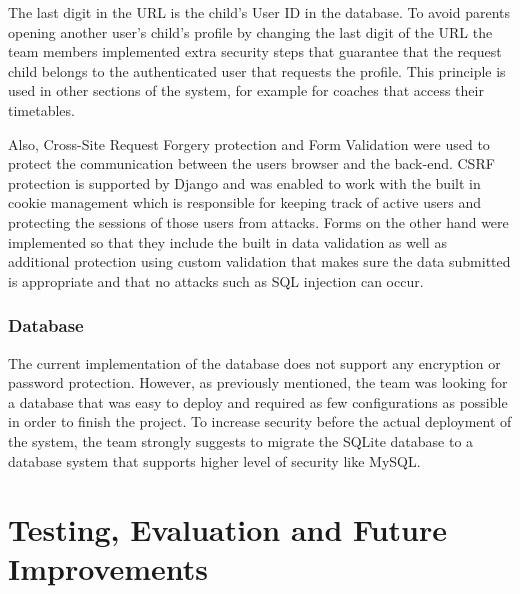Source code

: \documentclass{l3proj}
\begin{document}
The last digit in the URL is the child’s User ID in the database. To avoid parents opening another user’s child's profile by changing the last digit of the URL the team members implemented extra security steps that guarantee that the request child belongs to the authenticated user that requests the profile. This principle is used in other sections of the system, for example for coaches that access their timetables.
\\
\par Also, Cross-Site Request Forgery protection and Form Validation were used to protect the communication between the users browser and the back-end. CSRF protection is supported by Django and was enabled to work with the built in cookie management which is responsible for keeping track of active users and protecting the sessions of those users from attacks. Forms on the other hand were implemented so that they include the built in data validation as well as additional protection using custom validation that makes sure the data submitted is appropriate and that no attacks such as SQL injection can occur.

\subsection{Database}
\par
The current implementation of the database does not support any encryption or password protection. However, as previously mentioned, the team was looking for a database that was easy to deploy and required as few configurations as possible in order to finish the project. To increase security before the actual deployment of the system, the team strongly suggests to migrate the SQLite database to a database system that supports higher level of security like MySQL.

\chapter{Testing, Evaluation and Future Improvements}
\label{testevfutimprv}

\end{document}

# # # # # # #

◆ **Task statement**
Would you repeat the entries exactly, keeping the images out?

◆ **Your solution**
Source code

: \documentclass{l3proj}
\begin{document}
The last digit in the URL is the child’s User ID in the database. To avoid parents opening another user’s child's profile by changing the last digit of the URL the team members implemented extra security steps that guarantee that the request child belongs to the authenticated user that requests the profile. This principle is used in other sections of the system, for example for coaches that access their timetables.
\\
\par Also, Cross-Site Request Forgery protection and Form Validation were used to protect the communication between the users browser and the back-end. CSRF protection is supported by Django and was enabled to work with the built in cookie management which is responsible for keeping track of active users and protecting the sessions of those users from attacks. Forms on the other hand were implemented so that they include the built in data validation as well as additional protection using custom validation that makes sure the data submitted is appropriate and that no attacks such as SQL injection can occur.

\subsection{Database}
\par
The current implementation of the database does not support any encryption or password protection. However, as previously mentioned, the team was looking for a database that was easy to deploy and required as few configurations as possible in order to finish the project. To increase security before the actual deployment of the system, the team strongly suggests to migrate the SQLite database to a database system that supports higher level of security like MySQL.

\chapter{Testing, Evaluation and Future Improvements}
\label{testevfutimprv}

\end{document}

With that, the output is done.